Recap: Oil futures posted early gains on Monday after reports of an attack on Saudi Arabian oil facilities, but the gains were erased as it became apparent no real damage occurred. Yemen's Houthi forces fired drones and missiles at the heart of the Saudi oil industry on Sunday, including a Saudi Aramco facility at Ras Tanura vital to petroleum exports. Brent rose above $70 a barrel for the first time since early last year, before trimming gains to settle at $68.24 a barrel, down $1.12, or 1.61%. April WTI peaked at $67.98, the highest level for a spot contract since October 2018, before settling at $65.05 a barrel, down $1.04, or 1.57%. Both contracts are up more than 30% year to date, adding more than 7% last week.
Technical Analysis: WTI stretched toward $68 a barrel on its initial rally, only to reverse to the downside to touch below $65. At this point, WTI remains within the old period of consolidation we had written about last week, and by the looks of things, we should see continued sideways activity. This range was established by the January 2019 low of $50.38 and the April 2019 high of $66.60. $65 will act more or less like a pivotal level, with breaks above it opening up the opportunity to work above the top of this range, and a break above the Monday high of $67.98 opening up a possible run toward $70. To the downside, support is set at $63.90 and below that at $60.95.

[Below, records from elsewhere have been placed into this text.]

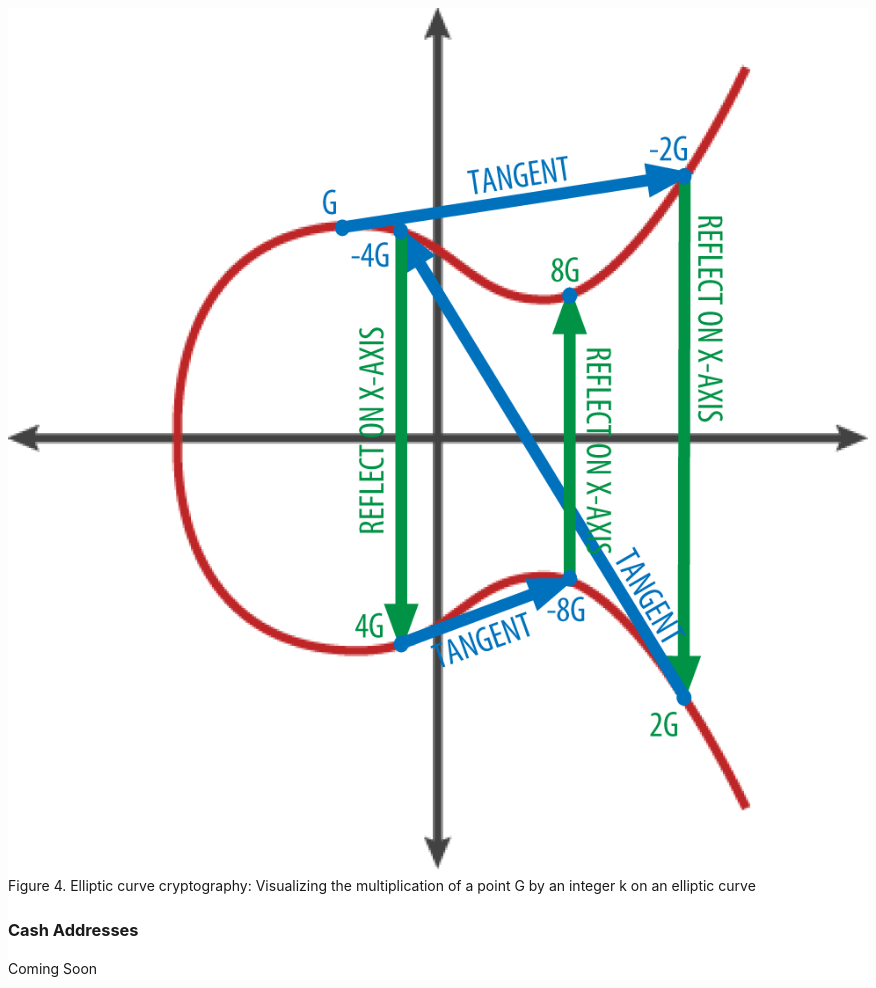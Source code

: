 ![ecc_illustrated](/images/mastering-bitcoin-cash/msbt_0404.png)
<image-caption>Figure 4. Elliptic curve cryptography: Visualizing the multiplication of a point G by an integer k on an elliptic curve</image-caption>
<spacer></spacer>

### Cash Addresses

Coming Soon
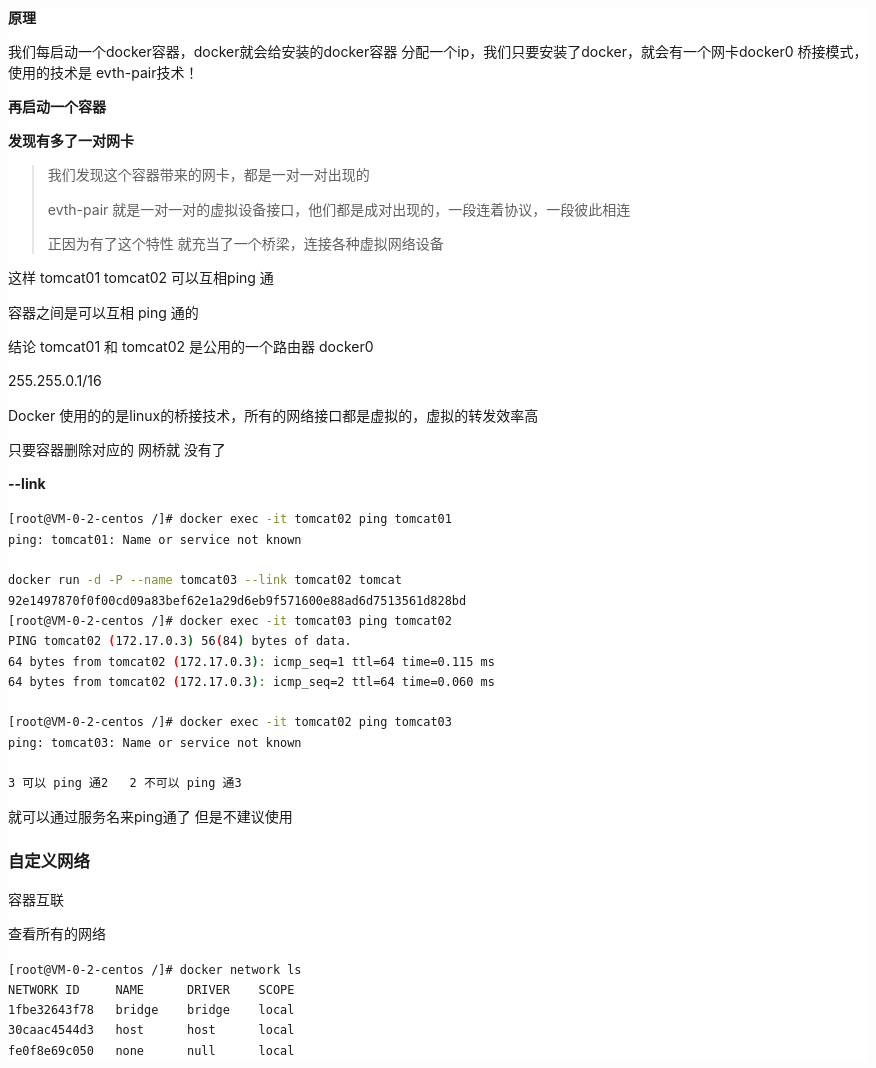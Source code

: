 **原理**

我们每启动一个docker容器，docker就会给安装的docker容器 分配一个ip，我们只要安装了docker，就会有一个网卡docker0 桥接模式，使用的技术是 evth-pair技术！

**再启动一个容器** 

**发现有多了一对网卡**

> 我们发现这个容器带来的网卡，都是一对一对出现的
>
> evth-pair 就是一对一对的虚拟设备接口，他们都是成对出现的，一段连着协议，一段彼此相连
>
> 正因为有了这个特性 就充当了一个桥梁，连接各种虚拟网络设备

这样 tomcat01 tomcat02 可以互相ping 通

容器之间是可以互相 ping 通的

结论 tomcat01 和 tomcat02 是公用的一个路由器 docker0

255.255.0.1/16 

Docker 使用的的是linux的桥接技术，所有的网络接口都是虚拟的，虚拟的转发效率高

只要容器删除对应的 网桥就 没有了



**--link**

```bash
[root@VM-0-2-centos /]# docker exec -it tomcat02 ping tomcat01
ping: tomcat01: Name or service not known

docker run -d -P --name tomcat03 --link tomcat02 tomcat
92e1497870f0f00cd09a83bef62e1a29d6eb9f571600e88ad6d7513561d828bd
[root@VM-0-2-centos /]# docker exec -it tomcat03 ping tomcat02
PING tomcat02 (172.17.0.3) 56(84) bytes of data.
64 bytes from tomcat02 (172.17.0.3): icmp_seq=1 ttl=64 time=0.115 ms
64 bytes from tomcat02 (172.17.0.3): icmp_seq=2 ttl=64 time=0.060 ms

[root@VM-0-2-centos /]# docker exec -it tomcat02 ping tomcat03
ping: tomcat03: Name or service not known

3 可以 ping 通2   2 不可以 ping 通3 
```

就可以通过服务名来ping通了 但是不建议使用



### 自定义网络

容器互联

查看所有的网络

```bash
[root@VM-0-2-centos /]# docker network ls
NETWORK ID     NAME      DRIVER    SCOPE
1fbe32643f78   bridge    bridge    local
30caac4544d3   host      host      local
fe0f8e69c050   none      null      local

```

Fundamental News: Crude exports from Saudi Arabia’s oil terminals at Ras Tanura were normal on Monday, a day after a drone attack targeted the port. On Sunday, Saudi Arabia's Energy Ministry said that a drone hit a petroleum tank farm at Ras Tanura port and shrapnel from a ballistic missile fell near Saudi Aramco's residential area in Dhahran. The Saudi-led coalition said it intercepted and destroyed a ballistic missile fired towards the Saudi city of Khamis Mushait and a drone launched towards the country’s southern region by Yemen’s Houthi group. A Houthi military spokesman said Yemen's Iran-aligned Houthi movement fired 14 drones and eight ballistic missiles at facilities of oil firm Saudi Aramco in Ras Tanura and at military targets in the Saudi cities of Dammam, Asir and Jazan on Sunday. The Saudi-led military coalition engaged in Yemen said it had intercepted 12 Houthi drones without disclosing locations in the kingdom and two ballistic missiles fired towards Jazan. A Defense Ministry spokesman said the attacks on a petroleum tank farm at Ras Tanura port and on Aramco facilities in Dhahran were cowardly terrorist attacks. On Monday, Saudi Arabia's Defense Ministry accused Iran of smuggling missiles and drones to Yemen's Houthi movement.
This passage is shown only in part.